To start, I cut things off with Br. Ansgar, and he sought me out again anyway, unwilling to let me go without letting me know how he felt, and that there was a mutual attraction.
All of this was happening while I was researching the dogmas and church history. I began to correspond more with Fr. Joachim, in the absence of Br. Ansgar. Fr. Joachim and I exchanged emails on an almost daily basis. It was mutual, and it went back and forth. I also met with Fr. Joachim, in the counseling rooms of the guesthouse, on more than one occasion. He told me I should go into finance, or be an engineer. We talked about religion, but more than anything, about my life and "journey". And we exchanged anecdotes and funny stories. Sometimes I almost thought Fr. Joachim was attracted to me too, but if so, he never said anything to me about it. In a way, Br. Ansgar was the drama queen, and Fr. Joachim was the kindred spirit. I thought.

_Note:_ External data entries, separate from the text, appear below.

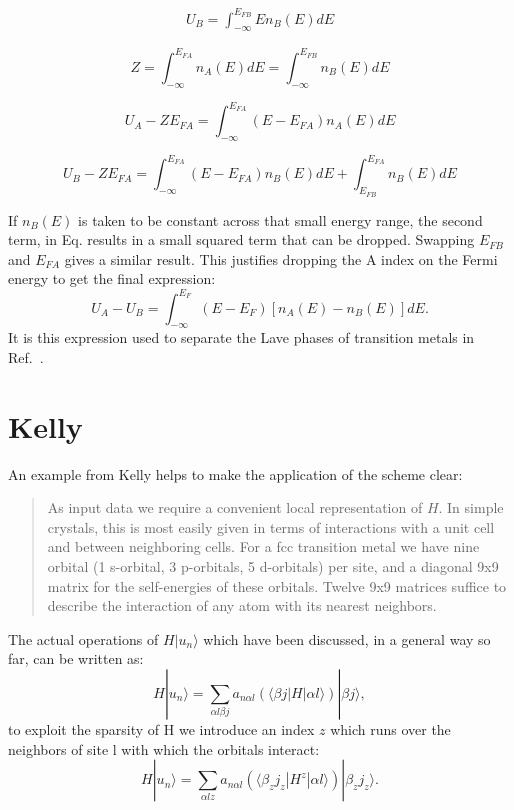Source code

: \documentclass{article}
\def\ket{\rangle}
\def\bra{\langle}
\begin{document}
\begin{eqnarray}
\label{eq:Ub}
U_{B} = \int_{-\infty}^{E_{FB}} E n_{B}(E) dE
\end{eqnarray}

\begin{equation}
\label{eq:totaldos}
Z = \int_{-\infty}^{E_{FA}} n_{A}(E)dE = \int_{-\infty}^{E_{FB}}n_{B}(E)dE
\end{equation}

\begin{equation}
U_{A}-ZE_{FA}= \int_{-\infty}^{E_{FA}}(E-E_{FA})n_{A}(E)dE
\end{equation}

\begin{equation}
U_{B}-ZE_{FA}= \int_{-\infty}^{E_{FA}}(E-E_{FA})n_{B}(E)dE + \int_{E_{FB}}^{E_{FA}}n_{B}(E)dE
\end{equation}

If $n_{B}(E)$ is taken to be constant across that small energy range, the second term, in
Eq. results in a small squared term that can be dropped. Swapping $E_{FB}$ and $E_{FA}$ gives
a similar result. This justifies dropping the A index on the Fermi energy to get the
final expression:
%
\begin{equation}
U_{A}-U_{B} = \int_{-\infty}^{E_{F}}(E-E_{F})[n_{A}(E) -n_{B}(E)]dE.
\end{equation}
%
It is this expression used to separate the Lave phases of transition metals in Ref.~\cite{haydock76}.

\section{Kelly}
An example from Kelly helps to make the application of the scheme clear:
%
\begin{quote}
As input data we require a convenient local representation of $H$. In simple crystals,
this is most easily given in terms of interactions with a unit cell and between neighboring cells.
For a fcc transition metal we have nine orbital (1 s-orbital, 3 p-orbitals, 5 d-orbitals) per site, and a diagonal 9x9 matrix
for the self-energies of these orbitals. Twelve 9x9 matrices suffice to describe the interaction 
of any atom with its nearest neighbors.
\end{quote}
%

The actual operations of $H|u_{n}\ket$ which have been discussed, in a general way so far, 
can be written as:
%
\begin{equation}
H|u_{n}\ket = \sum_{\alpha l \beta j}a_{n \alpha l}(\bra \beta j |H| \alpha l\ket)|\beta j\ket,
\end{equation}
%
to exploit the sparsity of H we introduce an index $z$ which runs over the neighbors of 
site l with which the orbitals interact:
\begin{equation}
H|u_{n}\ket = \sum_{\alpha l z}a_{n \alpha l}(\bra \beta_{z} j_{z} |H^{z}|\alpha l\ket)|\beta_{z} j_{z}\ket.
\end{equation}
\end{document}
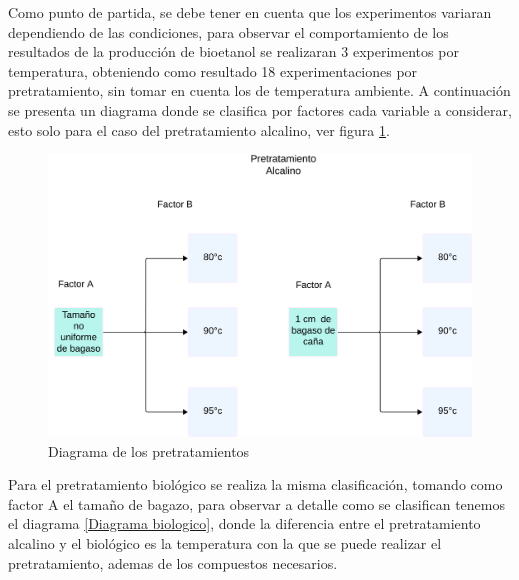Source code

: \documentclass[12pt]{article}
\begin{document}
		Como punto de partida, se debe tener en cuenta que los experimentos variaran dependiendo de las condiciones, para observar el comportamiento de los resultados de la producción de bioetanol se realizaran 3 experimentos por temperatura, obteniendo como resultado 18 experimentaciones por pretratamiento, sin tomar en cuenta los de temperatura ambiente.
		A continuación se presenta un diagrama donde se clasifica por factores cada variable a considerar, esto solo para el caso del pretratamiento alcalino, ver figura  \ref{Diagrama1}.
		
		
		
		\begin{figure} [h!]
			\centering
			\includegraphics[width=0.7\linewidth]{imagenes/diagrama}
			\caption{Diagrama de los pretratamientos}
			\label{Diagrama1}
		\end{figure}
		
		Para el pretratamiento biológico se realiza la misma clasificación, tomando como factor A el tamaño de bagazo, para observar a detalle como se clasifican tenemos el diagrama \ref{Diagrama biologico}, donde la diferencia entre el pretratamiento alcalino y el biológico es la temperatura con la que se puede realizar el pretratamiento, ademas de los compuestos necesarios.
		
\end{document}
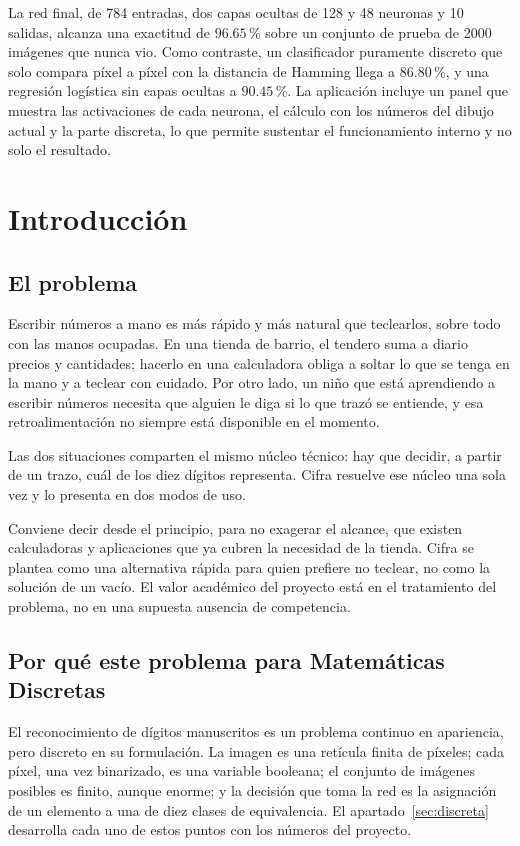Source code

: \documentclass[12pt,letterpaper]{article}
\newcommand{\pc}{\,\%}
\begin{document}
La red final, de 784 entradas, dos capas ocultas de 128 y 48 neuronas y 10
salidas, alcanza una exactitud de $96.65\pc$ sobre un conjunto de prueba de 2000
imágenes que nunca vio. Como contraste, un clasificador puramente discreto que
solo compara píxel a píxel con la distancia de Hamming llega a $86.80\pc$, y una
regresión logística sin capas ocultas a $90.45\pc$. La aplicación incluye un panel
que muestra las activaciones de cada neurona, el cálculo con los números del
dibujo actual y la parte discreta, lo que permite sustentar el funcionamiento
interno y no solo el resultado.

\section{Introducción}

\subsection{El problema}

Escribir números a mano es más rápido y más natural que teclearlos, sobre todo con
las manos ocupadas. En una tienda de barrio, el tendero suma a diario precios y
cantidades; hacerlo en una calculadora obliga a soltar lo que se tenga en la mano
y a teclear con cuidado. Por otro lado, un niño que está aprendiendo a escribir
números necesita que alguien le diga si lo que trazó se entiende, y esa
retroalimentación no siempre está disponible en el momento.

Las dos situaciones comparten el mismo núcleo técnico: hay que decidir, a partir
de un trazo, cuál de los diez dígitos representa. Cifra resuelve ese núcleo una
sola vez y lo presenta en dos modos de uso.

Conviene decir desde el principio, para no exagerar el alcance, que existen
calculadoras y aplicaciones que ya cubren la necesidad de la tienda. Cifra se
plantea como una alternativa rápida para quien prefiere no teclear, no como la
solución de un vacío. El valor académico del proyecto está en el tratamiento del
problema, no en una supuesta ausencia de competencia.

\subsection{Por qué este problema para Matemáticas Discretas}

El reconocimiento de dígitos manuscritos es un problema continuo en apariencia,
pero discreto en su formulación. La imagen es una retícula finita de píxeles; cada
píxel, una vez binarizado, es una variable booleana; el conjunto de imágenes
posibles es finito, aunque enorme; y la decisión que toma la red es la asignación
de un elemento a una de diez clases de equivalencia. El apartado~\ref{sec:discreta}
desarrolla cada uno de estos puntos con los números del proyecto.
\end{document}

I didn't tell Fr. Joachim about what was going on with Ansgar at first. I kept the two separate and didn't divulge information.
After a couple of months, I missed turning over ideas with Br. Ansgar, and one day I was in the Abbey library, and I pulled out a book, and found a note inside. It was written in French, and it looked like Br. Ansgar's handwriting. I debated what to do, and finally thought maybe it was a "sign" I should pick up correspondence with him, about religion. I sent the note to Ansgar, asking if it was his writing and he was impressed I had noted this and said yes. We began writing again.